Stored items from a collection:
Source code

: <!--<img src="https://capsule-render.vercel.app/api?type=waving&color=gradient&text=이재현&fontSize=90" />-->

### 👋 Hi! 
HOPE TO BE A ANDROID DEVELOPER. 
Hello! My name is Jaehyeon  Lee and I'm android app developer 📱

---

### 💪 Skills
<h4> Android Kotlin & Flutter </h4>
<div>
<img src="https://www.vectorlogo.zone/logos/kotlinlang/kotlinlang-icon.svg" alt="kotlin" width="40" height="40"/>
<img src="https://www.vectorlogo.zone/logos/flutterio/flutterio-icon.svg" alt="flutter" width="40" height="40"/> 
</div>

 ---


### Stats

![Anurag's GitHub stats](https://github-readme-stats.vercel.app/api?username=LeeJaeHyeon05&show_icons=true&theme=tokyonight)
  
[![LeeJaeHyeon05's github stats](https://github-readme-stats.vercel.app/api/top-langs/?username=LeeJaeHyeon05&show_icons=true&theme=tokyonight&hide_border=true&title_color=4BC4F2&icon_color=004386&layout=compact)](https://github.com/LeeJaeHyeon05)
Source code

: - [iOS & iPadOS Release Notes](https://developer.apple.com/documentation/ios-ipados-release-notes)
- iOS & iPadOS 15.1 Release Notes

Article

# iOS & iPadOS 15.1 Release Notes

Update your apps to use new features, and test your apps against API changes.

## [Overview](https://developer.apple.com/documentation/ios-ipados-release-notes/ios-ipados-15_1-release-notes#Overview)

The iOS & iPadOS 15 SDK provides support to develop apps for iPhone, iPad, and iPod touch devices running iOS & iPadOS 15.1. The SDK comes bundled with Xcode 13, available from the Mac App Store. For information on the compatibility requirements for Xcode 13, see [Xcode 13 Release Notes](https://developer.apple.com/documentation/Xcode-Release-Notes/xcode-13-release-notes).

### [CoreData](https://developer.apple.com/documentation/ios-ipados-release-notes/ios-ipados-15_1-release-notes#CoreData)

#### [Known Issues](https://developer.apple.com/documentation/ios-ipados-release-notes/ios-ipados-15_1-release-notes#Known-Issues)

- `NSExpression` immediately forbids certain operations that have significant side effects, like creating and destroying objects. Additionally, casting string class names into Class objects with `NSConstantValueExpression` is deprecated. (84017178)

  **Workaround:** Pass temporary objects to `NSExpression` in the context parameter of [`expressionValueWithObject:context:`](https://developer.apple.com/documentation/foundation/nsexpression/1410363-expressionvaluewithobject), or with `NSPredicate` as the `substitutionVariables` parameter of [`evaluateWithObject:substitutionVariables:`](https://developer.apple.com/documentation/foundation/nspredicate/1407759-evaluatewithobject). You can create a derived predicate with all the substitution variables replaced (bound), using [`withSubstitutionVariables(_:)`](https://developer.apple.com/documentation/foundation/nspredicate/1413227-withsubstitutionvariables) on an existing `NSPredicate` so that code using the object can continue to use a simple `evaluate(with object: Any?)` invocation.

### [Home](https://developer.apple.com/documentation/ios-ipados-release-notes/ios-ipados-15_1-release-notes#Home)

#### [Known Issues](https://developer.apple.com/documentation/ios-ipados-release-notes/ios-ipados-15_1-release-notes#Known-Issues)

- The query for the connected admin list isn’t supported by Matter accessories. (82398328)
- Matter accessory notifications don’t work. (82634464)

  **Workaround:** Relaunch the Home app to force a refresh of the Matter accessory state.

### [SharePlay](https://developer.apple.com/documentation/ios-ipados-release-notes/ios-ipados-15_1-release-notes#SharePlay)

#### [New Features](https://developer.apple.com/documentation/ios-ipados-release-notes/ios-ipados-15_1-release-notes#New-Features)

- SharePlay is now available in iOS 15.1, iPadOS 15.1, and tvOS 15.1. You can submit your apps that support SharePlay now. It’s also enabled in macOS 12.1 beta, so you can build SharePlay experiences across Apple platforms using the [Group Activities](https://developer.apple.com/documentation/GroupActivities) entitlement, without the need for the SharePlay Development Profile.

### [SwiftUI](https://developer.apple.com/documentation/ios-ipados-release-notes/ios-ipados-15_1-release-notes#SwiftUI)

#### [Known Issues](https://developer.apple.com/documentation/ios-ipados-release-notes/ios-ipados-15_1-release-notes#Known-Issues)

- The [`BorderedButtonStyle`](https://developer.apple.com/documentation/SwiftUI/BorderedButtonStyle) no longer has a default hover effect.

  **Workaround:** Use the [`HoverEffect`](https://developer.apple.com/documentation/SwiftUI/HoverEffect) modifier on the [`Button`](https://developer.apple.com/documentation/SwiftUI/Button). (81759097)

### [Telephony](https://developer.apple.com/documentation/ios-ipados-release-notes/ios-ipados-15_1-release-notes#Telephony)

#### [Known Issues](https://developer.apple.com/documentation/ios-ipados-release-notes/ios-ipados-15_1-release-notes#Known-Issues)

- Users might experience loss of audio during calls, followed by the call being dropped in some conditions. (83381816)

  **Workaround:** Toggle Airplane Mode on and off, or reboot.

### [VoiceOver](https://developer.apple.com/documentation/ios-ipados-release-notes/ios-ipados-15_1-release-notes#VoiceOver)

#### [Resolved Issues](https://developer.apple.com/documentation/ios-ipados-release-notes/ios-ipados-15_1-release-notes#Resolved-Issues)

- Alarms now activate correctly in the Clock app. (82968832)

§ **Your objective**:
Each record above is to be printed again exactly as written.

§ **Result for this task**:
Source code

: <!--<img src="https://capsule-render.vercel.app/api?type=waving&color=gradient&text=이재현&fontSize=90" />-->

### 👋 Hi! 
HOPE TO BE A ANDROID DEVELOPER. 
Hello! My name is Jaehyeon  Lee and I'm android app developer 📱

---

### 💪 Skills
<h4> Android Kotlin & Flutter </h4>
<div>
<img src="https://www.vectorlogo.zone/logos/kotlinlang/kotlinlang-icon.svg" alt="kotlin" width="40" height="40"/>
<img src="https://www.vectorlogo.zone/logos/flutterio/flutterio-icon.svg" alt="flutter" width="40" height="40"/> 
</div>

 ---


### Stats

![Anurag's GitHub stats](https://github-readme-stats.vercel.app/api?username=LeeJaeHyeon05&show_icons=true&theme=tokyonight)
  
[![LeeJaeHyeon05's github stats](https://github-readme-stats.vercel.app/api/top-langs/?username=LeeJaeHyeon05&show_icons=true&theme=tokyonight&hide_border=true&title_color=4BC4F2&icon_color=004386&layout=compact)](https://github.com/LeeJaeHyeon05)
Source code

: - [iOS & iPadOS Release Notes](https://developer.apple.com/documentation/ios-ipados-release-notes)
- iOS & iPadOS 15.1 Release Notes

Article

# iOS & iPadOS 15.1 Release Notes

Update your apps to use new features, and test your apps against API changes.

## [Overview](https://developer.apple.com/documentation/ios-ipados-release-notes/ios-ipados-15_1-release-notes#Overview)

The iOS & iPadOS 15 SDK provides support to develop apps for iPhone, iPad, and iPod touch devices running iOS & iPadOS 15.1. The SDK comes bundled with Xcode 13, available from the Mac App Store. For information on the compatibility requirements for Xcode 13, see [Xcode 13 Release Notes](https://developer.apple.com/documentation/Xcode-Release-Notes/xcode-13-release-notes).

### [CoreData](https://developer.apple.com/documentation/ios-ipados-release-notes/ios-ipados-15_1-release-notes#CoreData)

#### [Known Issues](https://developer.apple.com/documentation/ios-ipados-release-notes/ios-ipados-15_1-release-notes#Known-Issues)

- `NSExpression` immediately forbids certain operations that have significant side effects, like creating and destroying objects. Additionally, casting string class names into Class objects with `NSConstantValueExpression` is deprecated. (84017178)

  **Workaround:** Pass temporary objects to `NSExpression` in the context parameter of [`expressionValueWithObject:context:`](https://developer.apple.com/documentation/foundation/nsexpression/1410363-expressionvaluewithobject), or with `NSPredicate` as the `substitutionVariables` parameter of [`evaluateWithObject:substitutionVariables:`](https://developer.apple.com/documentation/foundation/nspredicate/1407759-evaluatewithobject). You can create a derived predicate with all the substitution variables replaced (bound), using [`withSubstitutionVariables(_:)`](https://developer.apple.com/documentation/foundation/nspredicate/1413227-withsubstitutionvariables) on an existing `NSPredicate` so that code using the object can continue to use a simple `evaluate(with object: Any?)` invocation.

### [Home](https://developer.apple.com/documentation/ios-ipados-release-notes/ios-ipados-15_1-release-notes#Home)

#### [Known Issues](https://developer.apple.com/documentation/ios-ipados-release-notes/ios-ipados-15_1-release-notes#Known-Issues)

- The query for the connected admin list isn’t supported by Matter accessories. (82398328)
- Matter accessory notifications don’t work. (82634464)

  **Workaround:** Relaunch the Home app to force a refresh of the Matter accessory state.

### [SharePlay](https://developer.apple.com/documentation/ios-ipados-release-notes/ios-ipados-15_1-release-notes#SharePlay)

#### [New Features](https://developer.apple.com/documentation/ios-ipados-release-notes/ios-ipados-15_1-release-notes#New-Features)

- SharePlay is now available in iOS 15.1, iPadOS 15.1, and tvOS 15.1. You can submit your apps that support SharePlay now. It’s also enabled in macOS 12.1 beta, so you can build SharePlay experiences across Apple platforms using the [Group Activities](https://developer.apple.com/documentation/GroupActivities) entitlement, without the need for the SharePlay Development Profile.

### [SwiftUI](https://developer.apple.com/documentation/ios-ipados-release-notes/ios-ipados-15_1-release-notes#SwiftUI)

#### [Known Issues](https://developer.apple.com/documentation/ios-ipados-release-notes/ios-ipados-15_1-release-notes#Known-Issues)

- The [`BorderedButtonStyle`](https://developer.apple.com/documentation/SwiftUI/BorderedButtonStyle) no longer has a default hover effect.

  **Workaround:** Use the [`HoverEffect`](https://developer.apple.com/documentation/SwiftUI/HoverEffect) modifier on the [`Button`](https://developer.apple.com/documentation/SwiftUI/Button). (81759097)

### [Telephony](https://developer.apple.com/documentation/ios-ipados-release-notes/ios-ipados-15_1-release-notes#Telephony)

#### [Known Issues](https://developer.apple.com/documentation/ios-ipados-release-notes/ios-ipados-15_1-release-notes#Known-Issues)

- Users might experience loss of audio during calls, followed by the call being dropped in some conditions. (83381816)

  **Workaround:** Toggle Airplane Mode on and off, or reboot.

### [VoiceOver](https://developer.apple.com/documentation/ios-ipados-release-notes/ios-ipados-15_1-release-notes#VoiceOver)

#### [Resolved Issues](https://developer.apple.com/documentation/ios-ipados-release-notes/ios-ipados-15_1-release-notes#Resolved-Issues)

- Alarms now activate correctly in the Clock app. (82968832)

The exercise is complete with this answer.